Vu la déclaration d'appel de madame [J] [Q] reçue au greffe de la Cour le 25 avril 2014.
Vu les écritures régulièrement communiquées et oralement soutenues à l'audience du 7 mars 2016 auxquelles il est renvoyé pour l'exposé des moyens de madame [Q] qui demande à la Cour de :
- infirmer le jugement,
- dire que son licenciement ne repose pas sur une cause réelle et sérieuse,
- fixer sa créance au passif de la société CAP TERRE à la somme de 220 000 euros à titre de dommages-intérêts pour licenciement abusif, et 5 000 euros au titre de l'article 700 du code de procédure civile.

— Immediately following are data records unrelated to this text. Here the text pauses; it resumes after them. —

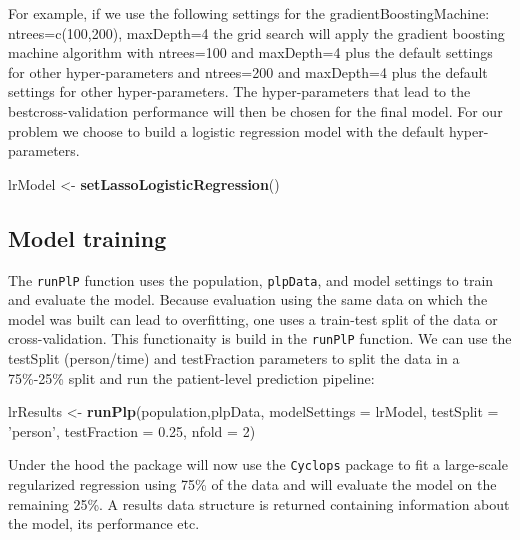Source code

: \documentclass[]{article}
\newenvironment{Shaded}{\begin{snugshade}}{\end{snugshade}}
\newcommand{\KeywordTok}[1]{\textcolor[rgb]{0.13,0.29,0.53}{\textbf{#1}}}
\newcommand{\DataTypeTok}[1]{\textcolor[rgb]{0.13,0.29,0.53}{#1}}
\newcommand{\DecValTok}[1]{\textcolor[rgb]{0.00,0.00,0.81}{#1}}
\newcommand{\FloatTok}[1]{\textcolor[rgb]{0.00,0.00,0.81}{#1}}
\newcommand{\StringTok}[1]{\textcolor[rgb]{0.31,0.60,0.02}{#1}}
\newcommand{\NormalTok}[1]{#1}
\begin{document}
For example, if we use the following settings for the
gradientBoostingMachine: ntrees=c(100,200), maxDepth=4 the grid search
will apply the gradient boosting machine algorithm with ntrees=100 and
maxDepth=4 plus the default settings for other hyper-parameters and
ntrees=200 and maxDepth=4 plus the default settings for other
hyper-parameters. The hyper-parameters that lead to the
bestcross-validation performance will then be chosen for the final
model. For our problem we choose to build a logistic regression model
with the default hyper-parameters.

\begin{Shaded}
\begin{Highlighting}[]
\NormalTok{lrModel <-}\StringTok{ }\KeywordTok{setLassoLogisticRegression}\NormalTok{()}
\end{Highlighting}
\end{Shaded}

\subsection{Model training}\label{model-training}

The \texttt{runPlP} function uses the population, \texttt{plpData}, and
model settings to train and evaluate the model. Because evaluation using
the same data on which the model was built can lead to overfitting, one
uses a train-test split of the data or cross-validation. This
functionaity is build in the \texttt{runPlP} function. We can use the
testSplit (person/time) and testFraction parameters to split the data in
a 75\%-25\% split and run the patient-level prediction pipeline:

\begin{Shaded}
\begin{Highlighting}[]
\NormalTok{lrResults <-}\StringTok{ }\KeywordTok{runPlp}\NormalTok{(population,plpData, }\DataTypeTok{modelSettings =}\NormalTok{ lrModel, }\DataTypeTok{testSplit =} \StringTok{'person'}\NormalTok{,  }
\DataTypeTok{testFraction =} \FloatTok{0.25}\NormalTok{, }\DataTypeTok{nfold =} \DecValTok{2}\NormalTok{)}
\end{Highlighting}
\end{Shaded}

Under the hood the package will now use the \texttt{Cyclops} package to
fit a large-scale regularized regression using 75\% of the data and will
evaluate the model on the remaining 25\%. A results data structure is
returned containing information about the model, its performance etc.
\end{document}
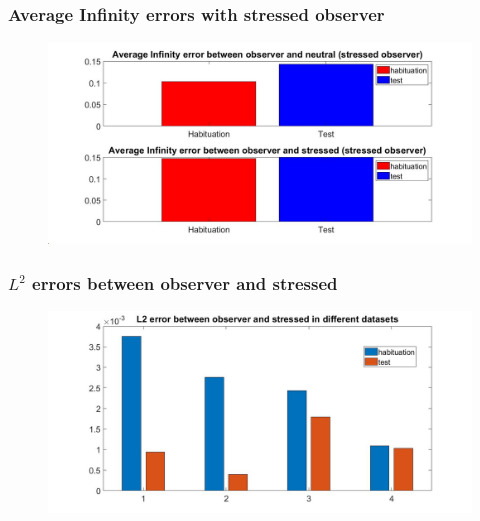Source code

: \documentclass{beamer}
\begin{document}
\begin{frame}
\frametitle{Average Infinity errors with stressed observer}

\begin{figure}[H]
	\begin{center}
		\hspace*{-1.7cm}
		\includegraphics[scale=.32]{avg_inf2.jpg} 
	\end{center}  
	
	
\end{figure}


\end{frame}




\begin{frame}
\frametitle{ $L^2$ errors between observer and stressed}



\begin{figure}[H]
	\begin{center}
		\hspace*{-1.7cm}
		\includegraphics[scale=.32]{L2_err_stress.jpg} 
	\end{center}  
	
	
\end{figure}

\end{frame}
\end{document}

Vu les écritures régulièrement communiquées et oralement soutenues à l'audience du 7 mars 2016 auxquelles il est renvoyé pour l'exposé des moyens de la société CAP TERRE qui demande à la Cour de confirmer le jugement en toutes ses dispositions, subsidiairement, réduire la somme demandée à de plus justes proportions et condamner madame [Q] à lui payer la somme de 2 500 euros au titre de l'article 700 du code de procédure civile ainsi qu'aux dépens.
En application des dispositions de l'article 455 du code de procédure civile, il est renvoyé aux conclusions des parties pour un plus ample exposé de leurs prétentions et moyens.
MOTIFS DE LA COUR :
Madame [Q] a été embauchée en contrat à durée indéterminée à compter du 5 octobre 2004 par la société CAP TERRE en qualité de directrice générale adjointe position 3.2, coefficient 210 de la convention collective SYNTEC.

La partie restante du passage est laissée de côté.